As Mrs. Long was typing stuff into one of the databases, my brain remembered this one time in middle school when Alice and me had been assigned to be partners for this autobiography project. By this time I was cool enough not to throw paper wads in her hair anymore, and we were sort of even friends.

“I really want to do our project on Vince Young,” I remembered telling her.

“Who is Vince Young?” Alice asked, and she wrinkled up her nose.

“Oh my God, Alice, how do you not know who Vince Young is?” I remembered how I pretended to pass out from the shock, and Alice had laughed that loud funny laugh she has.

But she gave in, and we did do our project on Vince Young. She even did almost all the work anyway and she wasn’t even nasty about it.

As Mrs. Long hummed and typed and talked, I just kept remembering that project. I kept thinking about how I made Alice laugh and how nice she had been about the whole thing.

The deal is, I know I’m dumb sometimes, but I try real hard most of the time not to be an *. And I guess that day in the library, I just felt like an *.





Kurt

Shortly after sharing Christmas pizza and beer with Alice Franklin, we reached the end of the first semester at Healy High. It’s always a half day before Winter Break, and there’s no real purpose in even going to school that day. It’s merely an excuse to eat candy and watch movies in class. On most days I feel the work at Healy High is much too easy for me, but on days like the half day before Winter Break, I feel insulted that I’m even expected to show up for school.

But I tried to get into the spirit of things. Since I’ve been tutoring Alice, there’s a reason to look forward to walking the halls of the school building. I might see Alice there, and she’ll smile at me. Dip her head ever so slightly. Peer out from that sweatshirt and raise her eyebrows at me in a greeting.

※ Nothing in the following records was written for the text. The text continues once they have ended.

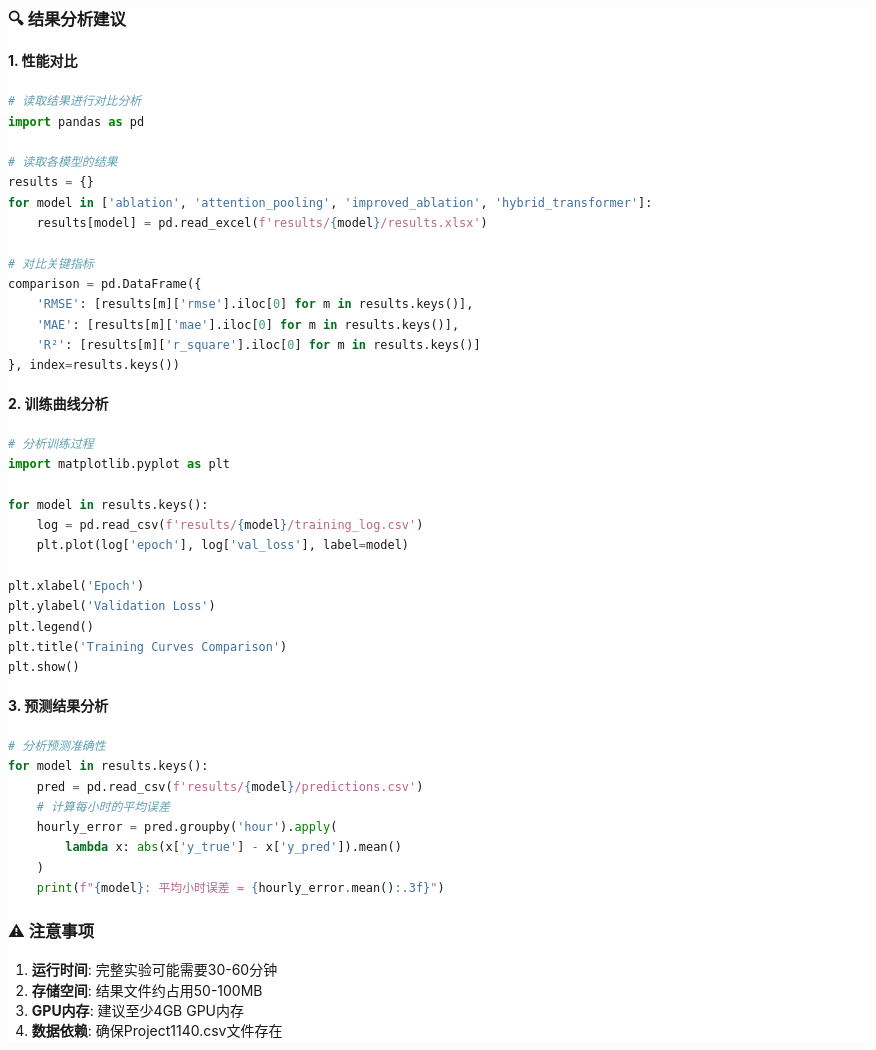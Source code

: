 ### 🔍 结果分析建议

#### 1. 性能对比
```python
# 读取结果进行对比分析
import pandas as pd

# 读取各模型的结果
results = {}
for model in ['ablation', 'attention_pooling', 'improved_ablation', 'hybrid_transformer']:
    results[model] = pd.read_excel(f'results/{model}/results.xlsx')

# 对比关键指标
comparison = pd.DataFrame({
    'RMSE': [results[m]['rmse'].iloc[0] for m in results.keys()],
    'MAE': [results[m]['mae'].iloc[0] for m in results.keys()],
    'R²': [results[m]['r_square'].iloc[0] for m in results.keys()]
}, index=results.keys())
```

#### 2. 训练曲线分析
```python
# 分析训练过程
import matplotlib.pyplot as plt

for model in results.keys():
    log = pd.read_csv(f'results/{model}/training_log.csv')
    plt.plot(log['epoch'], log['val_loss'], label=model)

plt.xlabel('Epoch')
plt.ylabel('Validation Loss')
plt.legend()
plt.title('Training Curves Comparison')
plt.show()
```

#### 3. 预测结果分析
```python
# 分析预测准确性
for model in results.keys():
    pred = pd.read_csv(f'results/{model}/predictions.csv')
    # 计算每小时的平均误差
    hourly_error = pred.groupby('hour').apply(
        lambda x: abs(x['y_true'] - x['y_pred']).mean()
    )
    print(f"{model}: 平均小时误差 = {hourly_error.mean():.3f}")
```

### ⚠️ 注意事项

1. **运行时间**: 完整实验可能需要30-60分钟
2. **存储空间**: 结果文件约占用50-100MB
3. **GPU内存**: 建议至少4GB GPU内存
4. **数据依赖**: 确保Project1140.csv文件存在
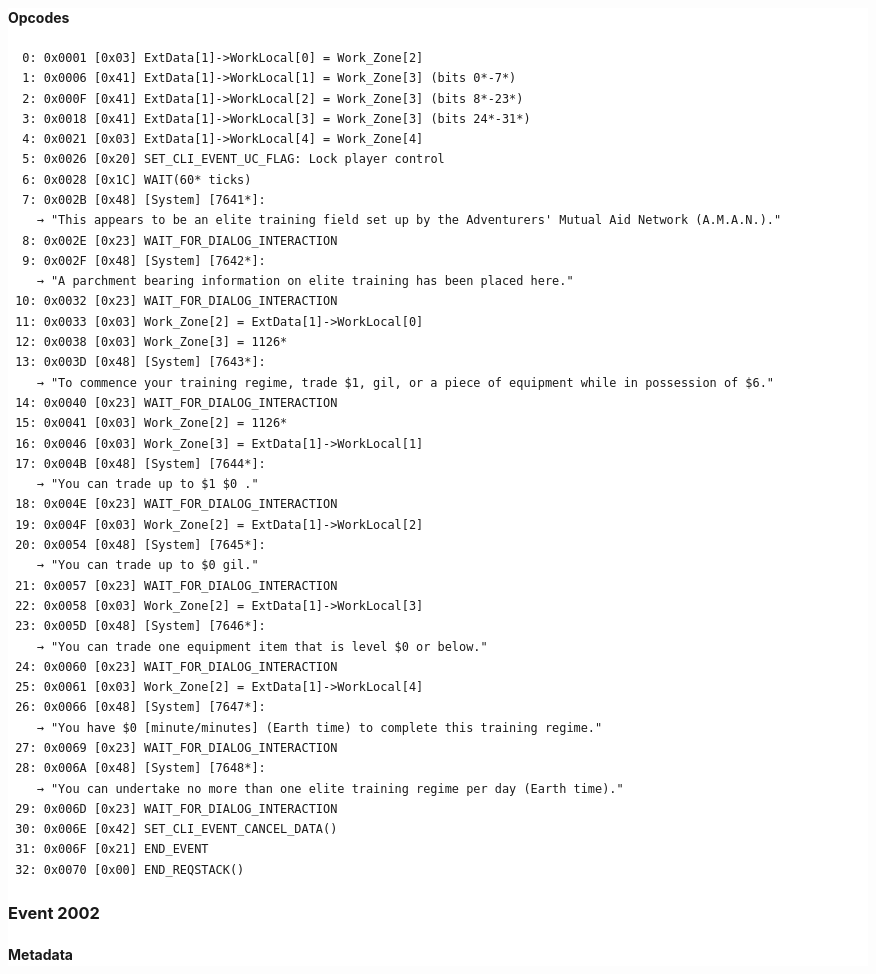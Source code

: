 #### Opcodes

```
  0: 0x0001 [0x03] ExtData[1]->WorkLocal[0] = Work_Zone[2]
  1: 0x0006 [0x41] ExtData[1]->WorkLocal[1] = Work_Zone[3] (bits 0*-7*)
  2: 0x000F [0x41] ExtData[1]->WorkLocal[2] = Work_Zone[3] (bits 8*-23*)
  3: 0x0018 [0x41] ExtData[1]->WorkLocal[3] = Work_Zone[3] (bits 24*-31*)
  4: 0x0021 [0x03] ExtData[1]->WorkLocal[4] = Work_Zone[4]
  5: 0x0026 [0x20] SET_CLI_EVENT_UC_FLAG: Lock player control
  6: 0x0028 [0x1C] WAIT(60* ticks)
  7: 0x002B [0x48] [System] [7641*]:
    → "This appears to be an elite training field set up by the Adventurers' Mutual Aid Network (A.M.A.N.)."
  8: 0x002E [0x23] WAIT_FOR_DIALOG_INTERACTION
  9: 0x002F [0x48] [System] [7642*]:
    → "A parchment bearing information on elite training has been placed here."
 10: 0x0032 [0x23] WAIT_FOR_DIALOG_INTERACTION
 11: 0x0033 [0x03] Work_Zone[2] = ExtData[1]->WorkLocal[0]
 12: 0x0038 [0x03] Work_Zone[3] = 1126*
 13: 0x003D [0x48] [System] [7643*]:
    → "To commence your training regime, trade $1, gil, or a piece of equipment while in possession of $6."
 14: 0x0040 [0x23] WAIT_FOR_DIALOG_INTERACTION
 15: 0x0041 [0x03] Work_Zone[2] = 1126*
 16: 0x0046 [0x03] Work_Zone[3] = ExtData[1]->WorkLocal[1]
 17: 0x004B [0x48] [System] [7644*]:
    → "You can trade up to $1 $0 ."
 18: 0x004E [0x23] WAIT_FOR_DIALOG_INTERACTION
 19: 0x004F [0x03] Work_Zone[2] = ExtData[1]->WorkLocal[2]
 20: 0x0054 [0x48] [System] [7645*]:
    → "You can trade up to $0 gil."
 21: 0x0057 [0x23] WAIT_FOR_DIALOG_INTERACTION
 22: 0x0058 [0x03] Work_Zone[2] = ExtData[1]->WorkLocal[3]
 23: 0x005D [0x48] [System] [7646*]:
    → "You can trade one equipment item that is level $0 or below."
 24: 0x0060 [0x23] WAIT_FOR_DIALOG_INTERACTION
 25: 0x0061 [0x03] Work_Zone[2] = ExtData[1]->WorkLocal[4]
 26: 0x0066 [0x48] [System] [7647*]:
    → "You have $0 [minute/minutes] (Earth time) to complete this training regime."
 27: 0x0069 [0x23] WAIT_FOR_DIALOG_INTERACTION
 28: 0x006A [0x48] [System] [7648*]:
    → "You can undertake no more than one elite training regime per day (Earth time)."
 29: 0x006D [0x23] WAIT_FOR_DIALOG_INTERACTION
 30: 0x006E [0x42] SET_CLI_EVENT_CANCEL_DATA()
 31: 0x006F [0x21] END_EVENT
 32: 0x0070 [0x00] END_REQSTACK()
```

### Event 2002

#### Metadata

I know I’m the only one on the receiving end of those greetings, and this makes me feel special and happy. In fact, I’m fairly certain that I’m the only one at Healy High who Alice speaks to anymore. Sometimes I have fantasies that she will come and eat lunch with me in the cafeteria, but a few weeks ago, Alice stopped eating in the cafeteria completely. I’m not sure where she goes during lunch. There’s no end to the rumors about Alice, and from what I overhear there’s no end to the graffiti in the so-called Slut Stall upstairs. Not that I’ve seen it or want to see it.

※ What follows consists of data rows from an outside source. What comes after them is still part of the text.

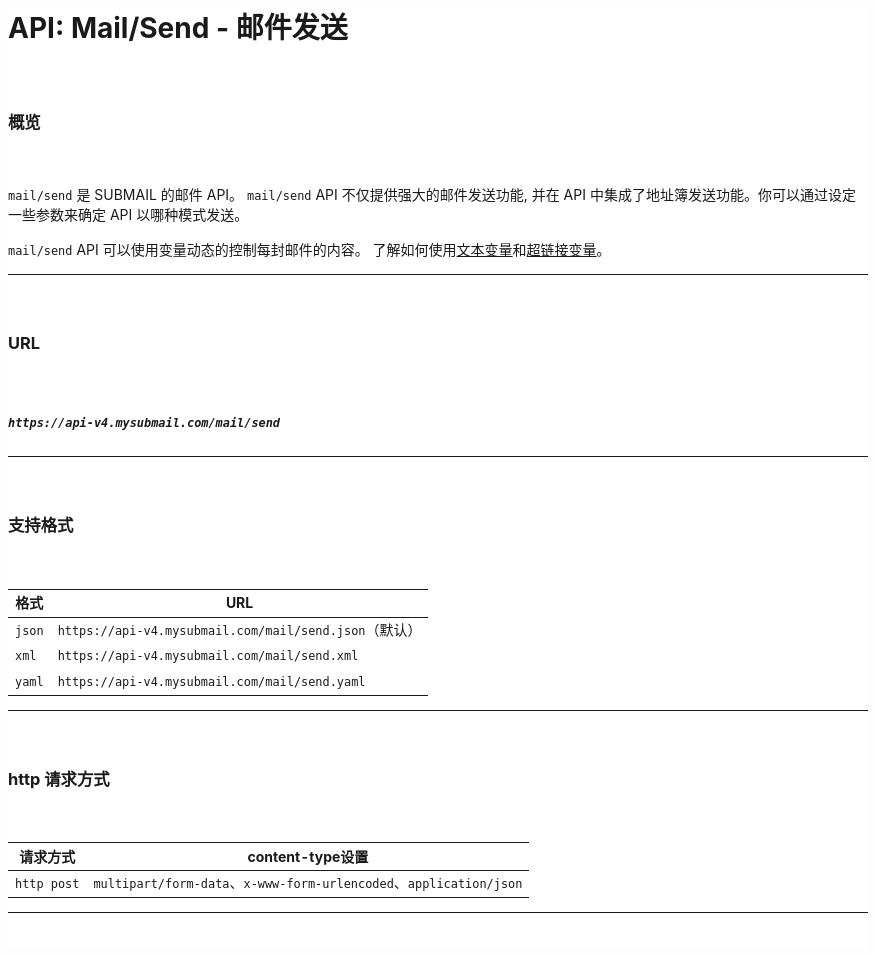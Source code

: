 # API: Mail/Send - 邮件发送

<br>

### **概览**

<br>

`mail/send` 是 SUBMAIL 的邮件 API。 `mail/send` API 不仅提供强大的邮件发送功能, 并在 API 中集成了地址簿发送功能。你可以通过设定一些参数来确定 API 以哪种模式发送。 

`mail/send` API 可以使用变量动态的控制每封邮件的内容。 了解如何使用[文本变量](https://www.mysubmail.com/documents/TOYJC1)和[超链接变量](https://www.mysubmail.com/documents/uDRmO1)。

---

<br>

### **URL**

<br>

##### `https://api-v4.mysubmail.com/mail/send`

---

<br>

### **支持格式**

<br>

| 格式   | URL                                                   |
| ------ | ----------------------------------------------------- |
| `json` | `https://api-v4.mysubmail.com/mail/send.json`（默认） |
| `xml`  | `https://api-v4.mysubmail.com/mail/send.xml`          |
| `yaml` | `https://api-v4.mysubmail.com/mail/send.yaml`         |

------

<br>

### **http 请求方式**

<br>

| 请求方式    | content-type设置                                             |
| ----------- | ------------------------------------------------------------ |
| `http post` | `multipart/form-data`、`x-www-form-urlencoded`、`application/json` |

---

<br>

On the half day before break there was no lunch served, of course, and my stomach was growling as I prepared to gather my books out of my locker and head home. Maybe I was feeling lightheaded from lack of nutrition, because it’s the only explanation for the bold act I soon found myself committing.

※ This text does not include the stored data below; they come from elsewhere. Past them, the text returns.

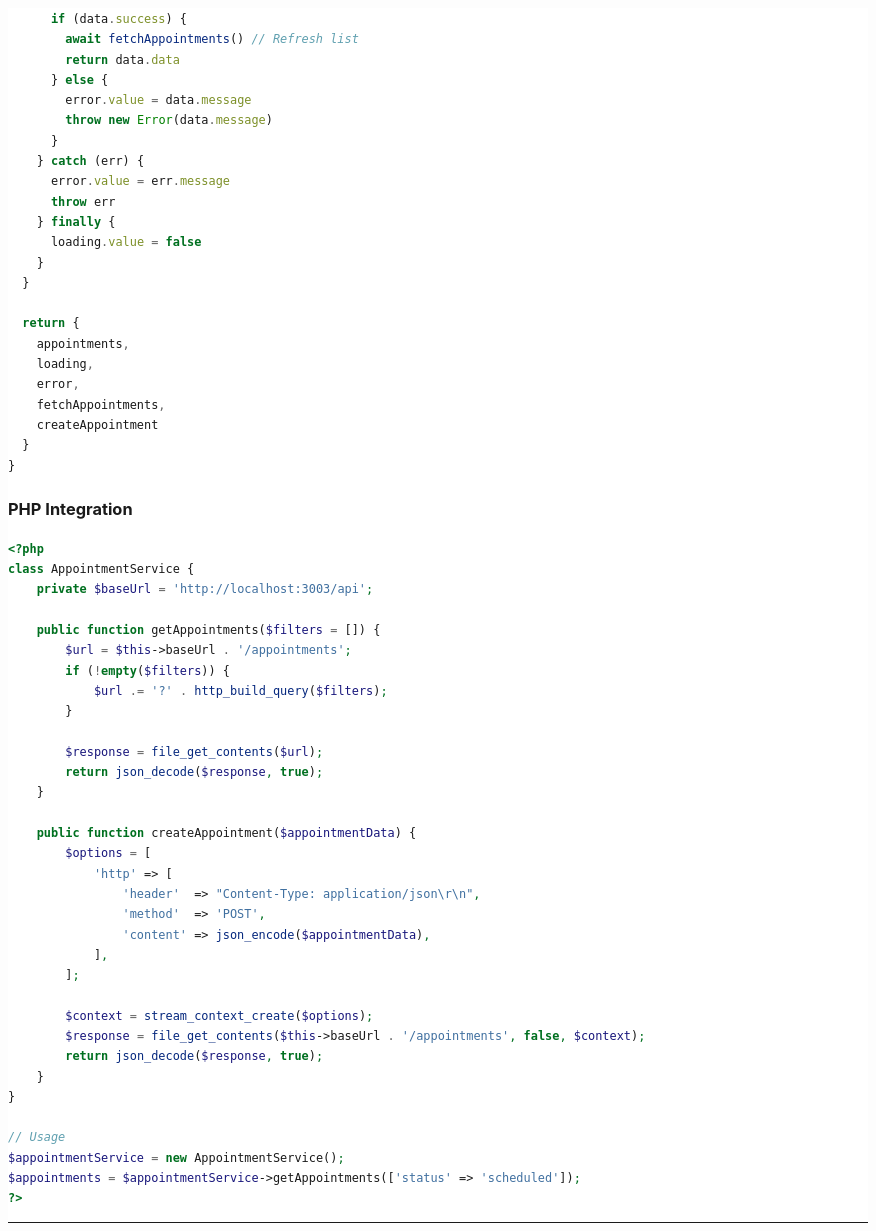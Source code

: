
 ```javascript
      if (data.success) {
        await fetchAppointments() // Refresh list
        return data.data
      } else {
        error.value = data.message
        throw new Error(data.message)
      }
    } catch (err) {
      error.value = err.message
      throw err
    } finally {
      loading.value = false
    }
  }

  return {
    appointments,
    loading,
    error,
    fetchAppointments,
    createAppointment
  }
}
```

### PHP Integration

```php
<?php
class AppointmentService {
    private $baseUrl = 'http://localhost:3003/api';
    
    public function getAppointments($filters = []) {
        $url = $this->baseUrl . '/appointments';
        if (!empty($filters)) {
            $url .= '?' . http_build_query($filters);
        }
        
        $response = file_get_contents($url);
        return json_decode($response, true);
    }
    
    public function createAppointment($appointmentData) {
        $options = [
            'http' => [
                'header'  => "Content-Type: application/json\r\n",
                'method'  => 'POST',
                'content' => json_encode($appointmentData),
            ],
        ];
        
        $context = stream_context_create($options);
        $response = file_get_contents($this->baseUrl . '/appointments', false, $context);
        return json_decode($response, true);
    }
}

// Usage
$appointmentService = new AppointmentService();
$appointments = $appointmentService->getAppointments(['status' => 'scheduled']);
?>
```

---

I found her as I was walking out of the main hallway. She had on that sweatshirt, and her backpack was slung low against her rear end. I tried not to glance there too long because it made me feel a little guilty, honestly. She was alone, staring into the trophy case full of team photographs and rusting trophies from decades past.

“Hello, Alice,” I said, standing next to her. I felt like this was something I could do. After all, we ate pizza together. We drank beer together. She cried in front of me. I gave her a Christmas present. We worked together at her house twice a week. But still, I was nervous to discover her reaction.

I shouldn’t have been. Alice turned to me and smiled. Smiled broadly enough that her crooked incisor peeked out at me.

“Hello, Kurt,” she said, and although I know it’s biologically impossible, my heart dropped down into my stomach for a moment before returning to my chest.